I would like to use Shapely to find the vertices that are located within the boundaries of a Shapely Polygon. So far, I could only manage to get it running by converting the LineString and the Polygon to a GeoPandas DataFrame and use the Geopandas within(...) function.
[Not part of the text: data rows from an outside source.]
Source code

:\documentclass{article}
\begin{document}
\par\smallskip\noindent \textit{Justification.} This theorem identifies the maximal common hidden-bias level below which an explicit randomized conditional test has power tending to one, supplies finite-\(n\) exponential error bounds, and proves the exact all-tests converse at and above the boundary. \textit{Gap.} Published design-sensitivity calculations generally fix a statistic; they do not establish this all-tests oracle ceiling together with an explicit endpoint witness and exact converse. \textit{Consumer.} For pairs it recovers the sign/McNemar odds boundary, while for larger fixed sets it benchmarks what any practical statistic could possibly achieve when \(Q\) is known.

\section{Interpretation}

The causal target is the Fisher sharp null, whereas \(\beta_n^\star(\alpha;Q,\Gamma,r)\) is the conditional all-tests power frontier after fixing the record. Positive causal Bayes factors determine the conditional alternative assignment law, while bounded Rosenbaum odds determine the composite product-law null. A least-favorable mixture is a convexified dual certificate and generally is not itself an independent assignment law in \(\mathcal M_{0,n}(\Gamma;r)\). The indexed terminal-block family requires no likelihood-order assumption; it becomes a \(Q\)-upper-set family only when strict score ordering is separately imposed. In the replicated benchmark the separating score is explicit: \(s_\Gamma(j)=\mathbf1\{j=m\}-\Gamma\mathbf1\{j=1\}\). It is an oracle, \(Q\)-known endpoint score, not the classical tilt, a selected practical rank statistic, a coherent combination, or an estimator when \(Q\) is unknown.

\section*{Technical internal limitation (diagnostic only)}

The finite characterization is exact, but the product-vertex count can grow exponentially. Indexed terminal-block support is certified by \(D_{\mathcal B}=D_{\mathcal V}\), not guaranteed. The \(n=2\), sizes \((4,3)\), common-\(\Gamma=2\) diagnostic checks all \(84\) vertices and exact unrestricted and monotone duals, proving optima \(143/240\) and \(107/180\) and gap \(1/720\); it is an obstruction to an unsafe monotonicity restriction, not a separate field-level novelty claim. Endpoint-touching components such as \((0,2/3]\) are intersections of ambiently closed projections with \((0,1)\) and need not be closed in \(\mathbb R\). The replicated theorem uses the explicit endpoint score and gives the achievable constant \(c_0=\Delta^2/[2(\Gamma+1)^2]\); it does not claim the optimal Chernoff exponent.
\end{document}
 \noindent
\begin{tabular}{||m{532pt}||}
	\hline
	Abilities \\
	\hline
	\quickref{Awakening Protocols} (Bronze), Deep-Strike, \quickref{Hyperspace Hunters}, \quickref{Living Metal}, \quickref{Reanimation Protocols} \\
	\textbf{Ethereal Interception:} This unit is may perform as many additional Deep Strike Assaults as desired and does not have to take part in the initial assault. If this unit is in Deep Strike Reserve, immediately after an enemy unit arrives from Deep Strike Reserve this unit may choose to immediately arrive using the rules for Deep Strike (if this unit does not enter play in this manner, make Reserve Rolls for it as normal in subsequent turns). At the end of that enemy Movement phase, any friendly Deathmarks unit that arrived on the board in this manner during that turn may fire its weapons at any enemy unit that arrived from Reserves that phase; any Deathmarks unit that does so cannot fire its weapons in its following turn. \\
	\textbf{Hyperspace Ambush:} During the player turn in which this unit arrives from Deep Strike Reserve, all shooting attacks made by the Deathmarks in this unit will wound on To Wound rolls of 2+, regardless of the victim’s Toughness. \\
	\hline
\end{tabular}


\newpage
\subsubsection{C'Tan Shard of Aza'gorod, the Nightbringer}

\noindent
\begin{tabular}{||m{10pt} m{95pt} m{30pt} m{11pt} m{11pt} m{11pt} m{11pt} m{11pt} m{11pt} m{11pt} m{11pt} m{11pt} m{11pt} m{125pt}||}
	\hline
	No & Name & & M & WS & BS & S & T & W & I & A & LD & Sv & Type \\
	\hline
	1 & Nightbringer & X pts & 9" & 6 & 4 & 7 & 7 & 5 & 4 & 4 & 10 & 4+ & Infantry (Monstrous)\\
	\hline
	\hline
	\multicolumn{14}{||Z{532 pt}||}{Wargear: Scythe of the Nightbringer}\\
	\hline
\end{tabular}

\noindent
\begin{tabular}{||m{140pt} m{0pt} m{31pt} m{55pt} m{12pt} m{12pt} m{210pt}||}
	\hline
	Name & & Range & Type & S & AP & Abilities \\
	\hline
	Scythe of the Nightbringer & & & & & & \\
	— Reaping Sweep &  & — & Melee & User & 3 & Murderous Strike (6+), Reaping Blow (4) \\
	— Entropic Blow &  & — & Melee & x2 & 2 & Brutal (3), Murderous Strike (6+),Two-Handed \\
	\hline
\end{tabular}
Ideally, the function that I am looking for would return a list of Shapely Points that were either kept or are the ones that were within the Polygon.

Here a little code example of what I have done so far:

fault_ls and interface_ls are Shapely Linestrings.

# Creating a buffer around the fault trace
fault_polygon = fault_ls.buffer(radius)

# Creating GeoDataFrame from Polygon
fault_polygon_gdf = gpd.GeoDataFrame({'geometry': [fault_polygon]}, crs=crs)

# Create lists with X and Y coordinates from LineString
x = [i[0] for i in interface_ls.coords]
y = [i[1] for i in interface_ls.coords]

# Creating GeoDataFrame from LineString
interface_ls_gdf = gpd.GeoDataFrame(geometry=gpd.points_from_xy(x, y, crs=crs))

vertices_in = interface_ls_gdf[interface_ls_gdf.within(fault_polygon_gdf.loc[0, 'geometry'])]

vertices_out = interface_ls_gdf[~interface_ls_gdf.within(fault_polygon_gdf.loc[0, 'geometry'])]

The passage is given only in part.